Chapter 1 - Prolog [18+!]

⚠️ Peringatan Konten Dewasa

Chapter ini mengandung unsur dewasa (18+) yang mungkin tidak sesuai untuk semua pembaca, termasuk:

• tema hubungan kompleks

• konflik emosional intens

• dan adegan yang mengarah pada konten sensitif

Disarankan hanya untuk pembaca berusia 18 tahun ke atas.

Harap membaca dengan bijak.

Hujan badai di luar sana seolah menciptakan semesta sendiri bagi mereka, sebuah ruang hampa di mana hukum dunia tidak lagi berlaku. Di dalam kabin SUV yang temaram, aroma parfum maskulin Kenan yang bercampur dengan wangi vanila dari tubuh Kiara menciptakan atmosfer yang mencekik sekaligus memabukkan.

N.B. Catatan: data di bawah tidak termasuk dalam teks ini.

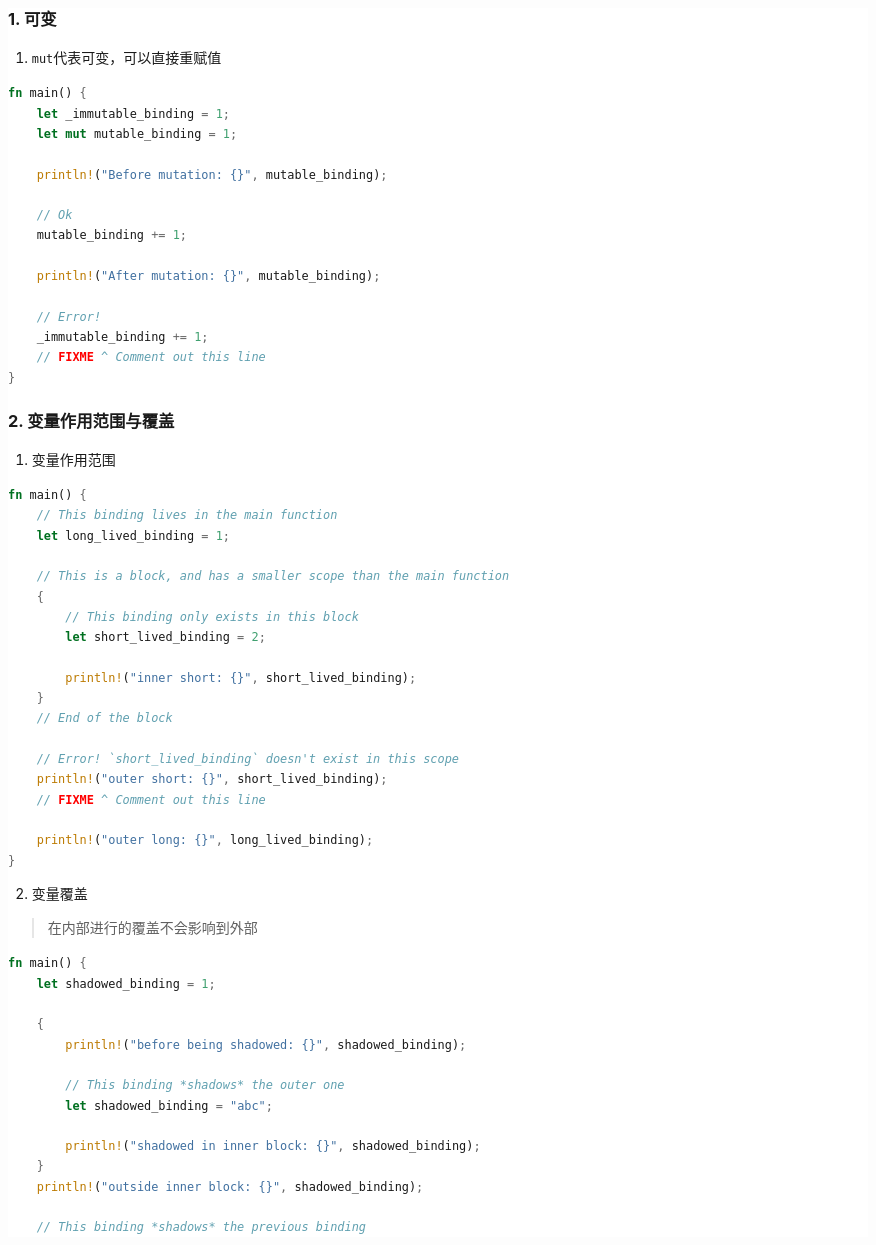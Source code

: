 ### 1. 可变

1. `mut`代表可变，可以直接重赋值

```rust
fn main() {
    let _immutable_binding = 1;
    let mut mutable_binding = 1;

    println!("Before mutation: {}", mutable_binding);

    // Ok
    mutable_binding += 1;

    println!("After mutation: {}", mutable_binding);

    // Error!
    _immutable_binding += 1;
    // FIXME ^ Comment out this line
}
```

### 2. 变量作用范围与覆盖

1. 变量作用范围

```rust
fn main() {
    // This binding lives in the main function
    let long_lived_binding = 1;

    // This is a block, and has a smaller scope than the main function
    {
        // This binding only exists in this block
        let short_lived_binding = 2;

        println!("inner short: {}", short_lived_binding);
    }
    // End of the block

    // Error! `short_lived_binding` doesn't exist in this scope
    println!("outer short: {}", short_lived_binding);
    // FIXME ^ Comment out this line

    println!("outer long: {}", long_lived_binding);
}
```

2. 变量覆盖

> 在内部进行的覆盖不会影响到外部

```rust
fn main() {
    let shadowed_binding = 1;

    {
        println!("before being shadowed: {}", shadowed_binding);

        // This binding *shadows* the outer one
        let shadowed_binding = "abc";

        println!("shadowed in inner block: {}", shadowed_binding);
    }
    println!("outside inner block: {}", shadowed_binding);

    // This binding *shadows* the previous binding
```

Kenan Aryasatya, sang Jenderal yang biasanya mematung dengan wibawa baja, kini merengkuh tengkuk Kiara dengan tangan besarnya yang hangat. Ciuman itu dimulai dengan sangat perlahan, hampir seperti sebuah pengintaian taktis. Bibir Kenan yang tegas menekan lembut bibir mungil Kiara, menghisapnya dengan irama yang menuntut namun penuh kendali. Kiara terengah, tangannya yang gemetar mencengkeram kerah seragam Kenan, mencoba mencari pegangan di tengah badai emosi yang melanda.

Setiap lumatan Kenan terasa seperti klaim otoritas. Lidahnya menjelajahi setiap sudut rongga mulut Kiara, menghisap dan mencicipi manisnya gadis itu seolah ia sedang menanamkan bendera kekuasaan di wilayah baru. Suara kecapan basah yang halus mulai memenuhi kabin yang kedap suara, bersahutan dengan deru napas yang kian memburu.

Tiba-tiba, Kenan melepaskan tautan bibir mereka, menyisakan benang saliva yang tipis di antara mereka. Ia menjauhkan wajahnya hanya beberapa inci, menatap mata sayu Kiara dengan intensitas seorang predator yang sedang menimbang mangsanya.

"Kau serius dengan ini, Kiara?" suara Kenan keluar dengan nada bariton yang sangat rendah, serak, dan berbahaya. "Pikirkan baik-baik. Begitu aku melangkah lebih jauh, aku tidak akan memberikanmu jalan untuk kembali ke hidupmu yang lama. Aku akan memilikimu seutuhnya, tubuhmu, jiwamu, hingga napasmu. Kau siap menjadi milik Jenderalmu ini?"

Kiara tidak menjawab dengan kata-kata. Sebagai jawaban, ia justru melakukan gerakan yang sangat berani. Dengan perlahan, ia mengangkat tubuhnya, menyibak roknya yang pendek, dan merangkak naik ke atas pangkuan Kenan. Ia duduk mengangkangi paha kokoh pria itu, merasakan kejantanan Kenan yang sudah menegang sempurna dan panas di balik celana militernya, menekan tepat di pusat kewanitaannya yang mulai lembap.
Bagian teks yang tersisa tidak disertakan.